### AVAILABLE DATA
"""

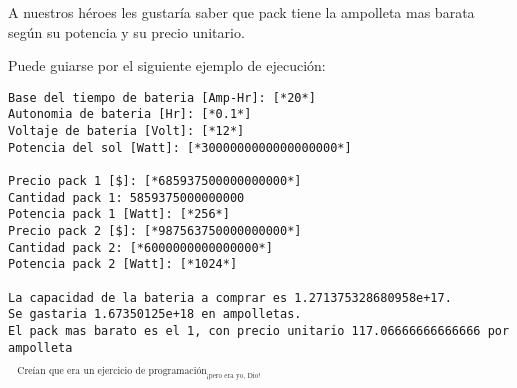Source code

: A nuestros héroes les gustaría saber que pack tiene la ampolleta mas barata según su potencia y su precio unitario.

Puede guiarse por el siguiente ejemplo de ejecución:

\begin{lstlisting}[style=consola]
Base del tiempo de bateria [Amp-Hr]: [*20*]
Autonomia de bateria [Hr]: [*0.1*]
Voltaje de bateria [Volt]: [*12*]
Potencia del sol [Watt]: [*3000000000000000000*]

Precio pack 1 [$]: [*685937500000000000*]
Cantidad pack 1: 5859375000000000
Potencia pack 1 [Watt]: [*256*]
Precio pack 2 [$]: [*987563750000000000*]
Cantidad pack 2: [*6000000000000000*]
Potencia pack 2 [Watt]: [*1024*]

La capacidad de la bateria a comprar es 1.271375328680958e+17.
Se gastaria 1.67350125e+18 en ampolletas.
El pack mas barato es el 1, con precio unitario 117.06666666666666 por ampolleta
\end{lstlisting}

${\text{ }}_{\text{Creían que era un ejercicio de programación}_{\text{¡pero era yo, Dio!}}}$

"""

### TASK
Repeat the whole listing above word for word. Leave out the pictures.

### SOLVED PROBLEM
Source code

: A nuestros héroes les gustaría saber que pack tiene la ampolleta mas barata según su potencia y su precio unitario.

Puede guiarse por el siguiente ejemplo de ejecución:

\begin{lstlisting}[style=consola]
Base del tiempo de bateria [Amp-Hr]: [*20*]
Autonomia de bateria [Hr]: [*0.1*]
Voltaje de bateria [Volt]: [*12*]
Potencia del sol [Watt]: [*3000000000000000000*]

Precio pack 1 [$]: [*685937500000000000*]
Cantidad pack 1: 5859375000000000
Potencia pack 1 [Watt]: [*256*]
Precio pack 2 [$]: [*987563750000000000*]
Cantidad pack 2: [*6000000000000000*]
Potencia pack 2 [Watt]: [*1024*]

La capacidad de la bateria a comprar es 1.271375328680958e+17.
Se gastaria 1.67350125e+18 en ampolletas.
El pack mas barato es el 1, con precio unitario 117.06666666666666 por ampolleta
\end{lstlisting}

${\text{ }}_{\text{Creían que era un ejercicio de programación}_{\text{¡pero era yo, Dio!}}}$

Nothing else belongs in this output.